SEPTEMBER 1980 - VOLUME 1 - NUMBER 8


G L O B A L   S I G H T I N G S

Taiwan Looks Outward

In a battle against declining export markets and unstable foreign sources of raw materials, Taiwan, long known as a host for international companies, is attempting to join the ranks of the industrialized countries that serve as home bases for the world's multinationals.

By many estimates, Taiwan has surpassed most other Third World countries in capturing the benefits of the foreign-owned export industries that dominate its economy. More than U.S.$300 million in new foreign investment was logged in 1979, and per capita income increased by 18 percent. Income distribution continues to be among the most equitable in the non-communist world.
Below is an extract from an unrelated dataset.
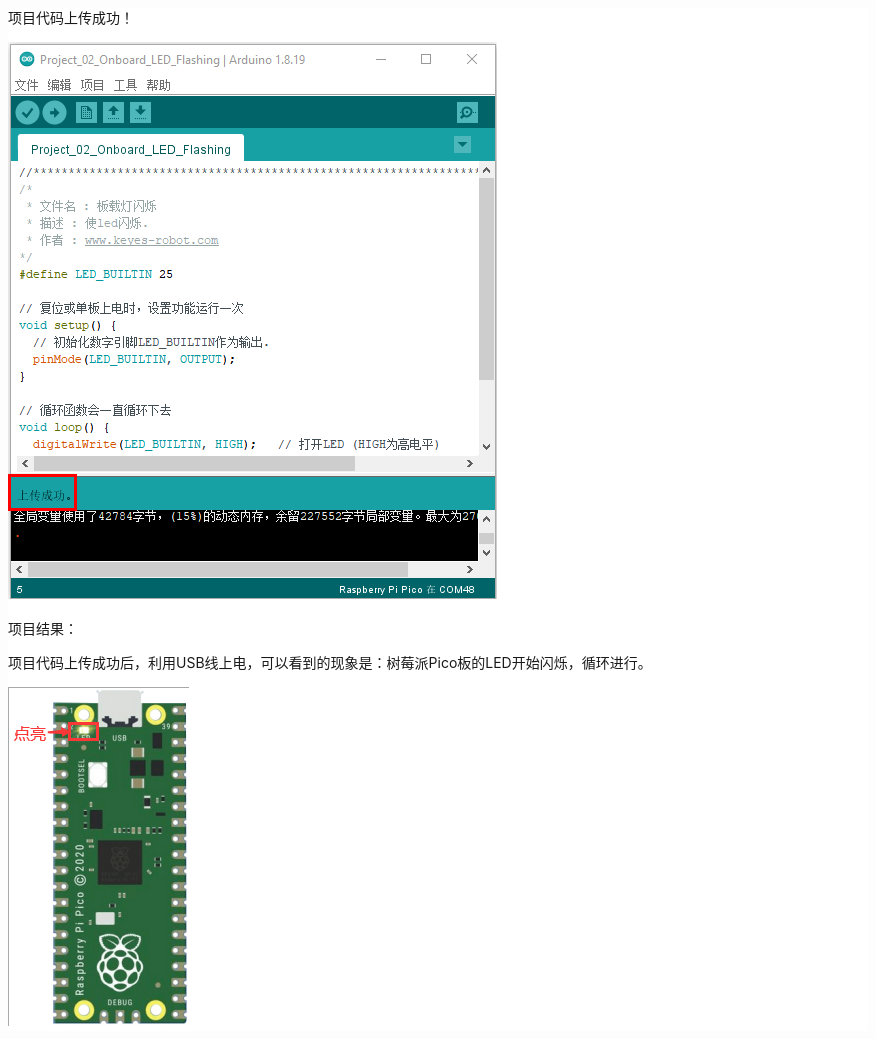 项目代码上传成功！

![](media/51caf4d91a0ba29cb9c5f78575db7f1b.png)

项目结果：

项目代码上传成功后，利用USB线上电，可以看到的现象是：树莓派Pico板的LED开始闪烁，循环进行。

![](media/e12ecf9006915a143134d18d53643ee4.png)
Traditionally, however, Taiwanese investment overseas has been viewed by the government as capital flight, and the policy of openness to foreign investment has been coupled with restrictions on the right of Taiwan citizens to invest abroad. Recently, however, the government has pursued policies designed to channel much of the country's $6 billion foreign reserves into choice foreign climes.

The government has encouraged this investment on an ad-hoc basis over the past 18 months, approving overseas projects at a much higher rate than previously. Such investment for the first half of 1980 multiplied six-fold over the corresponding period in 1979. And the trend is likely to accelerate. A July policy initiative by Premier Y.S. Sun established tax incentives for foreign investors in certain sectors and dropped the level of paid-up capital required of corporations proposing overseas projects.
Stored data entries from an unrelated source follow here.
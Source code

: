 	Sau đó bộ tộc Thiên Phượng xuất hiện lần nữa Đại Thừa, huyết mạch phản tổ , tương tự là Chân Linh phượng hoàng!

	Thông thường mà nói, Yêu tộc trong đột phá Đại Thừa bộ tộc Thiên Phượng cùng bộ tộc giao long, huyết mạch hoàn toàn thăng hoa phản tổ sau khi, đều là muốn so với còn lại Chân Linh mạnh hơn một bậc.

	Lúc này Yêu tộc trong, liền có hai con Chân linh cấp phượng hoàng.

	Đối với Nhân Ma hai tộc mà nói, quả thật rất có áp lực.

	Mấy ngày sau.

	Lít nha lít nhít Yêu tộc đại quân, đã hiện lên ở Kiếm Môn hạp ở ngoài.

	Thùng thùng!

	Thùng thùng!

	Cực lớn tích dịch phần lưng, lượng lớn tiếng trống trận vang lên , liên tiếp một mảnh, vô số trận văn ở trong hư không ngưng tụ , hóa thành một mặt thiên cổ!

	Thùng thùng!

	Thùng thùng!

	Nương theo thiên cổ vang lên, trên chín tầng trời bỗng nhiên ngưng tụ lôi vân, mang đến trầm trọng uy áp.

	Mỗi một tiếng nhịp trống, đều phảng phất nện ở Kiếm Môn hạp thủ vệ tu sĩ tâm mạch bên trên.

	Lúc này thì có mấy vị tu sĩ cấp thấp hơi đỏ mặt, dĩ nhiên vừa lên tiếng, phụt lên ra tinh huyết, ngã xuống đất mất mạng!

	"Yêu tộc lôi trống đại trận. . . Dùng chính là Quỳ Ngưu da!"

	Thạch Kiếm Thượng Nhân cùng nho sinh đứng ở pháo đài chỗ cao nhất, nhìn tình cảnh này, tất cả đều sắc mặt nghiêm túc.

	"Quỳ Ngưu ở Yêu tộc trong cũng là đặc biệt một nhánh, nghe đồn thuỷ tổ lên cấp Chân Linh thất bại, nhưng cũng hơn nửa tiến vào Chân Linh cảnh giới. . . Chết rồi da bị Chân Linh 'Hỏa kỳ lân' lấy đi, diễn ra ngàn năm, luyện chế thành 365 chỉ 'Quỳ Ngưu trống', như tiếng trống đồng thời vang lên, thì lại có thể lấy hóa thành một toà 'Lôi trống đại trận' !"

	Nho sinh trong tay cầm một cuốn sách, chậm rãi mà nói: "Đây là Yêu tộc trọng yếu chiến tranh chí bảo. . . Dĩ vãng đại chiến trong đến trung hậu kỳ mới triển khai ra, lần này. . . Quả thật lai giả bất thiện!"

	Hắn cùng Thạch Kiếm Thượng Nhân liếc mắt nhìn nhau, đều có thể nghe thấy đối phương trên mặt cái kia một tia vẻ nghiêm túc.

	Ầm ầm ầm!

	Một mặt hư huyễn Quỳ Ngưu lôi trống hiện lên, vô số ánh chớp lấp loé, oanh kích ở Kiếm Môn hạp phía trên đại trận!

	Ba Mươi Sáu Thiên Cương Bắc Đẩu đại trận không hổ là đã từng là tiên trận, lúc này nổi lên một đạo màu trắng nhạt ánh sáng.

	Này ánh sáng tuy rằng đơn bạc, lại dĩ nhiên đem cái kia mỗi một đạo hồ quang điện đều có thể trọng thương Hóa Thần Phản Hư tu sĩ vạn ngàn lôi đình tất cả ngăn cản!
Underlying the policy shift-part of the government's New Industrial Development Program-is a perceived need to acquire natural resources. "Man power itself can do nothing," says Mei-Tsun Wu, economicso officer of the Coordination Council for North American Affairs, Taiwan's unofficial embassy in the U.S. "We need to be at the source of supply of raw materials," Wu comments, echoing the prevailing view of Taiwan industrialists.

Energy imports are the major impetus for the current investment drive. Since the island remains totally dependent on imported oil, government and private investors are now being urged to look for more extensive traditional and alternative, sources of energy. The Overseas Petroleum Investment Corporation, for instance, recently sunk $60 million into an Indonesian oil exploration venture for a 25 percent share of the proceeds : And the government-owned Taipower Corporation has invested in Paraguay for uranium to fuel nuclear power plants.
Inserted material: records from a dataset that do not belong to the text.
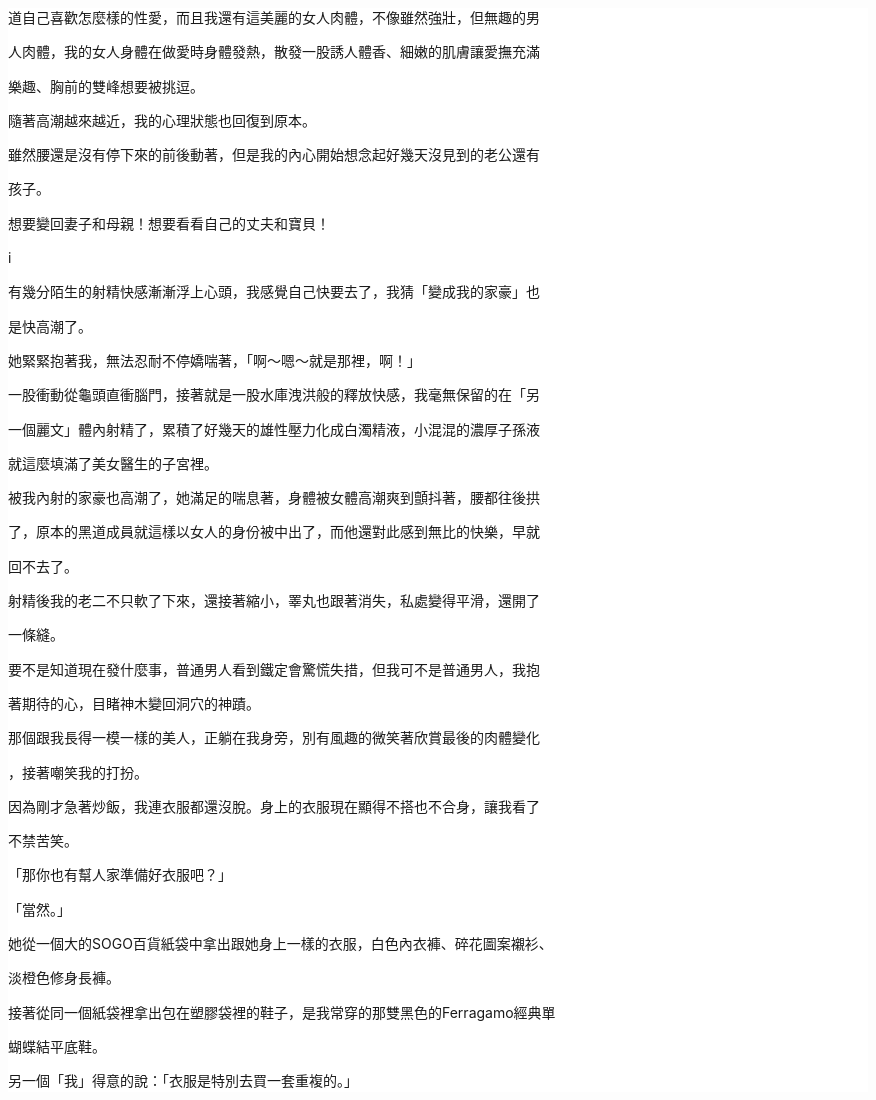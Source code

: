 道自己喜歡怎麼樣的性愛，而且我還有這美麗的女人肉體，不像雖然強壯，但無趣的男

人肉體，我的女人身體在做愛時身體發熱，散發一股誘人體香、細嫩的肌膚讓愛撫充滿

樂趣、胸前的雙峰想要被挑逗。



隨著高潮越來越近，我的心理狀態也回復到原本。

雖然腰還是沒有停下來的前後動著，但是我的內心開始想念起好幾天沒見到的老公還有

孩子。

想要變回妻子和母親！想要看看自己的丈夫和寶貝！

i

有幾分陌生的射精快感漸漸浮上心頭，我感覺自己快要去了，我猜「變成我的家豪」也

是快高潮了。

她緊緊抱著我，無法忍耐不停嬌喘著，「啊～嗯～就是那裡，啊！」

一股衝動從龜頭直衝腦門，接著就是一股水庫洩洪般的釋放快感，我毫無保留的在「另

一個麗文」體內射精了，累積了好幾天的雄性壓力化成白濁精液，小混混的濃厚子孫液

就這麼填滿了美女醫生的子宮裡。

被我內射的家豪也高潮了，她滿足的喘息著，身體被女體高潮爽到顫抖著，腰都往後拱

了，原本的黑道成員就這樣以女人的身份被中出了，而他還對此感到無比的快樂，早就

回不去了。



射精後我的老二不只軟了下來，還接著縮小，睪丸也跟著消失，私處變得平滑，還開了

一條縫。

要不是知道現在發什麼事，普通男人看到鐵定會驚慌失措，但我可不是普通男人，我抱

著期待的心，目睹神木變回洞穴的神蹟。

那個跟我長得一模一樣的美人，正躺在我身旁，別有風趣的微笑著欣賞最後的肉體變化

，接著嘲笑我的打扮。

因為剛才急著炒飯，我連衣服都還沒脫。身上的衣服現在顯得不搭也不合身，讓我看了

不禁苦笑。

「那你也有幫人家準備好衣服吧？」

「當然。」

她從一個大的SOGO百貨紙袋中拿出跟她身上一樣的衣服，白色內衣褲、碎花圖案襯衫、

淡橙色修身長褲。

接著從同一個紙袋裡拿出包在塑膠袋裡的鞋子，是我常穿的那雙黑色的Ferragamo經典單

蝴蝶結平底鞋。

另一個「我」得意的說：「衣服是特別去買一套重複的。」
In the U.S., the Formosa Plastics Group, a leading Taiwanese conglomerate, has negotiated a 60 percent share in a petrochemical joint venture with Louisiana Chemical and Plastics to be built near Houston.

The new investment program is also designed to cushion the economy from foreign protectionism. Sampo Company, for example, is putting $5 million into a television plant in Atlanta in an effort to circumvent the U.S. quota on Taiwan-made color televisions, currently set at 400,000.

Taiwan has coupled investment expansion in consumer goods manufacturing with a concerted effort to diversify its trading partners. Trade with Western Europe is expected to increase 25 percent in 1980 to a total of $5 billion. And in an ironic twist, the island, wary of recessions in the West and mindful of its increased political isolation, is turning ever more to the East for export sales; since December 1979, direct trade has opened to five Eastern European countries-Czechoslovakia, East Germany, Hungary, Poland, and Yugoslavia.